Ein neuer Trend erobert den deutschen Trading-Markt: Die Rede ist von Volumentrading, Volume Profiling und Orderflow-Trading. Doch was hat es mit dieser neuen Form der Marktanalyse auf sich? Mehr dazu in diesem Artikel.
Seit ein paar Jahren geistert ein neuer Trend durch die deutsche YouTube-Trading-Coaches-Fraktion und wird dabei natürlich von vielen als „neuer Heiliger Gral“ ausgegeben. Nichts ist einfacher, als in einer Branche, in der standardmäßig 90% aller Teilnehmer zu den enttäuschten Verlierern gehören, einen neuen Trend zu etablieren, der auf einen Schlag alle Probleme lösen soll. Doch bleiben wir mal eine Minute bei der Realität: Volume Profiling, Orderbuch und Footprint-Charts sind richtig gute Hilfsmittel für den aktiven Daytrader, doch weit entfernt davon, der lang ersehnte „Heilige Gral“ zu sein. Die Wahrheit ist: Mit Volume Profiling lassen sich Einstiege viel besser timen und Stops enger setzen. Doch ohne ein entsprechendes Risiko-Management, Geldmanagement und die erforderlicher Disziplin wird man mit dem Volumentrading genauso Schiffbruch erleiden wie mit jeder anderen Handelsart. Dabei hat jedoch das Volumentrading schon von seiner Konzeption her einen großen Vorteil gegenüber vielen anderen Handelsarten: Der Einstieg in einen Trade erfolgt im Gegensatz zu anderen verbeitetenTrading-Stilen optimiert an einem Volumen-Cluster und erlaubt das Setzen von engen Stops, sodass ein Totalverlust, sofern man das Konto nicht total überhebelt, so gut wie ausgeschlossen ist.

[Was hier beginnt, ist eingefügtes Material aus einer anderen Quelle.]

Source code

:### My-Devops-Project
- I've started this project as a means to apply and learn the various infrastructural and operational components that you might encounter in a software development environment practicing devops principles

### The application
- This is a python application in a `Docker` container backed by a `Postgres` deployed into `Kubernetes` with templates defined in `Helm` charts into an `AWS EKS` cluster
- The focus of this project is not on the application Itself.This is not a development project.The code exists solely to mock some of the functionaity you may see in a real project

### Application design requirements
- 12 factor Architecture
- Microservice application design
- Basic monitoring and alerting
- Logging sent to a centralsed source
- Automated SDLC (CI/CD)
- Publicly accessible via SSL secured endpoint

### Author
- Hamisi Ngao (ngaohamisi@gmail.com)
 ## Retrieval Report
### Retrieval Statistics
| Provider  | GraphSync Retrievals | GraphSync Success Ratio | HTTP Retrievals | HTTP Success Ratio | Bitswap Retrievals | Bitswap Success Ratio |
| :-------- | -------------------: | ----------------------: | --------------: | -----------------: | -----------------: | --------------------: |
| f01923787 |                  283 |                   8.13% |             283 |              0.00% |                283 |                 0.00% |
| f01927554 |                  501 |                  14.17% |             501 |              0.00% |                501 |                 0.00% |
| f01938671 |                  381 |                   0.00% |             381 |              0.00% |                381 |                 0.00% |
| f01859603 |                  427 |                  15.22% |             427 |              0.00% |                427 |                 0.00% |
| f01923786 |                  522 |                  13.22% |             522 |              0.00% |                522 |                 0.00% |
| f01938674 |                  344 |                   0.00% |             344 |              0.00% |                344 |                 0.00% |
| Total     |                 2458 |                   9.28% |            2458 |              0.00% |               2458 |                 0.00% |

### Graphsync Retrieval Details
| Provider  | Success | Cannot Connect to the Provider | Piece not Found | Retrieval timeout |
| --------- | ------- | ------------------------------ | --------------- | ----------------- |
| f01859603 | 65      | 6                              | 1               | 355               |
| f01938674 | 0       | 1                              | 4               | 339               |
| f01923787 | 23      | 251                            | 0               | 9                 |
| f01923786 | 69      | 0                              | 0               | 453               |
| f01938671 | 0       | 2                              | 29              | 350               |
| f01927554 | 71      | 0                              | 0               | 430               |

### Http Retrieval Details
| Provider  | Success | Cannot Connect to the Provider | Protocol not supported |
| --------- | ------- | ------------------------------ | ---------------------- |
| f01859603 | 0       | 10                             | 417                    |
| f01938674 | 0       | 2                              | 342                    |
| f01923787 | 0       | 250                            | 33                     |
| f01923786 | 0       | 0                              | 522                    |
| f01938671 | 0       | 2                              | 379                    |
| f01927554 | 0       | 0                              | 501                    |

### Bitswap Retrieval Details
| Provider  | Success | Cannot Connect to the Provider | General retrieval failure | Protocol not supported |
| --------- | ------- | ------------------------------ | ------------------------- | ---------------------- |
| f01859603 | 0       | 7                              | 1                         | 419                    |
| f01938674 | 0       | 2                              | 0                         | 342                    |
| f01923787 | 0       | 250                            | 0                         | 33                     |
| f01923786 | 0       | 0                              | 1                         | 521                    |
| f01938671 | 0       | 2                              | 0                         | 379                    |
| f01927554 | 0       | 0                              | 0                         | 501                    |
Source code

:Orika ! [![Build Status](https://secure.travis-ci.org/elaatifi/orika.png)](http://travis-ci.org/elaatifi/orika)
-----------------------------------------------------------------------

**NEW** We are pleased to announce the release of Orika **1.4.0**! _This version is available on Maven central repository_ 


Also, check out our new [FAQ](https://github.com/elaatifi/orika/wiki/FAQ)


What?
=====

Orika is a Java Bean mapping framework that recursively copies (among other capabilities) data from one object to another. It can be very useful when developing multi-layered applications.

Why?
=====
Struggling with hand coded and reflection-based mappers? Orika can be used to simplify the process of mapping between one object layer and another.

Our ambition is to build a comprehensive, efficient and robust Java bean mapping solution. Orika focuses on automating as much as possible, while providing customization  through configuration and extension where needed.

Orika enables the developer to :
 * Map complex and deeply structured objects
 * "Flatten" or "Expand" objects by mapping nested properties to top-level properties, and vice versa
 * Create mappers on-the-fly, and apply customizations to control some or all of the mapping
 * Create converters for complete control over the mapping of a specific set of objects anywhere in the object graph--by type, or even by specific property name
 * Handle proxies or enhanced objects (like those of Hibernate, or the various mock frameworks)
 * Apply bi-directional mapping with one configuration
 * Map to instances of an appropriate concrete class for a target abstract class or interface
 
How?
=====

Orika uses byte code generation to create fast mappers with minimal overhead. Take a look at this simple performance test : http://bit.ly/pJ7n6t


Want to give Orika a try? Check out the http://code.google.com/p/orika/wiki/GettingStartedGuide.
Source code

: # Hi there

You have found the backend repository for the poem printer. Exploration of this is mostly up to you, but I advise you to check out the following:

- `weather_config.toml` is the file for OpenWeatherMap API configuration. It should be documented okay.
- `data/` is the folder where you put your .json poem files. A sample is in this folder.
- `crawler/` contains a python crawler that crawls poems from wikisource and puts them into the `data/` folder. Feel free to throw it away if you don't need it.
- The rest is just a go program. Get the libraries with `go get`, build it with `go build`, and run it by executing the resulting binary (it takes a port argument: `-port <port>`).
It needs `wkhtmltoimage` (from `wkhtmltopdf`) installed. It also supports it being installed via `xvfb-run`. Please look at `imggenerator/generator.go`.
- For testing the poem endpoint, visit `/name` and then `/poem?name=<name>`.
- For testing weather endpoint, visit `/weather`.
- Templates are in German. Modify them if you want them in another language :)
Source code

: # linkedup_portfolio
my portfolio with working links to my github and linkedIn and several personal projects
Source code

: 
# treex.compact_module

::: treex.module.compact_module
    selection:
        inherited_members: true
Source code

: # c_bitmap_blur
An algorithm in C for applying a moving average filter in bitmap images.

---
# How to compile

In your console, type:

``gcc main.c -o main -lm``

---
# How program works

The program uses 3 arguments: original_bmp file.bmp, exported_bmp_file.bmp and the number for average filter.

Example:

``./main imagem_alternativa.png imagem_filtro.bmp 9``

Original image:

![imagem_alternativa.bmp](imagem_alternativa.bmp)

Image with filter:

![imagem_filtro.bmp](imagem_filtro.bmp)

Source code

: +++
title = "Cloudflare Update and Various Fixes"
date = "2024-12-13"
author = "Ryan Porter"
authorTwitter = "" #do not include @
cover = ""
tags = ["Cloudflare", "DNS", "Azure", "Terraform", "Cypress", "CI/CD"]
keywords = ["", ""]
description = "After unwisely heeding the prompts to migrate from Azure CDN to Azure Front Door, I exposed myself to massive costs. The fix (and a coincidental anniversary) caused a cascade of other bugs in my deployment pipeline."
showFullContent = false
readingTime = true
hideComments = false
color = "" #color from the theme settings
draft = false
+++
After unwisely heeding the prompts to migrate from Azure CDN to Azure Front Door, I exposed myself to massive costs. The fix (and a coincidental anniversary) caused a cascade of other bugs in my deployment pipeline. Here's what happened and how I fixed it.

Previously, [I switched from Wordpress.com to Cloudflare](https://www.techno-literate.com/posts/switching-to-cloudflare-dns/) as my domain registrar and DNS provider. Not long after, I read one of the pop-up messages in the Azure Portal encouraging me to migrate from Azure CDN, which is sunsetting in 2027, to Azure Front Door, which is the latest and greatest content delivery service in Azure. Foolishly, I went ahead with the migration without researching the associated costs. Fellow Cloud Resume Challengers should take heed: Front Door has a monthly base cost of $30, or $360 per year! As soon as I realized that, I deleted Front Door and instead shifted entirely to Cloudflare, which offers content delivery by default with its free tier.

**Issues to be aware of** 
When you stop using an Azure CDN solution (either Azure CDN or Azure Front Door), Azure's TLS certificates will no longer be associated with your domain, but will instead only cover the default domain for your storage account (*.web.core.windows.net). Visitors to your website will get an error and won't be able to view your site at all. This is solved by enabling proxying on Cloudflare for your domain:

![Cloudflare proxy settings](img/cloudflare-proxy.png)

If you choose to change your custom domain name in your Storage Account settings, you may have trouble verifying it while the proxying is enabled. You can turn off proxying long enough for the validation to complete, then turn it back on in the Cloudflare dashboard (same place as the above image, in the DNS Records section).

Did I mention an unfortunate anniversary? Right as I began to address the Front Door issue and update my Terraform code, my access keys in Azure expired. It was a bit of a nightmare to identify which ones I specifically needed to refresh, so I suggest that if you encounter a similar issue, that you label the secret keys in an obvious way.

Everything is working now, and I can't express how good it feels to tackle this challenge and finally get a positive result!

Volume Profile: Grundlagen und Aufbau
Viele Trader und Anleger kennen den klassischen vertikalen Volumen-Indikator auf der unteren Zeitachse eines Charts aus Analysen und Zeitschriften. Große Volumenspikes deuten hier auf ein reges Kauf- oder Verkaufs-Interesse hin. Eine Bewegung mit viel Volumen hat dabei für den Chart mehr Relevanz als eine Bewegung mit dünnem Volumen, die vielleicht nur aufgrund mangelnder Liqudidität und einen sogenannten „Fat Finger“ eines einzenlnen Marktteilnehmers ausgelöst wurde.
Horizontales Volumen: Volume Profile
Um jedoch einen sauberen Einstieg in einen Trade zu planen, interessiert uns eher das Volumen auf der horizontalen Preisachse. Also ist man dazu übergegangen, das vertikale Volumen „aufzuklappen“ und erhält so aufschlussreiche Informationen über das gehandelte Volumen pro Preis. Da einer Preisänderung immer ein Anstieg des Volumens vorausgeht, kann das Volumen uns hilfreiche Hinweise auf eine mögliche bevorstehende Trendwende geben. Einen ähnlichen Ansatz verfolgt das Trading nach dem Market Profile, welches jedoch nicht direkt das gehandelte Volumen abbildet, sondern vielmehr die Dauer, die ein bestimmter Wert auf einem Preisniveau verbracht hat. VPOC und POC müssen daher nicht zwangsläufig übereinstimmen.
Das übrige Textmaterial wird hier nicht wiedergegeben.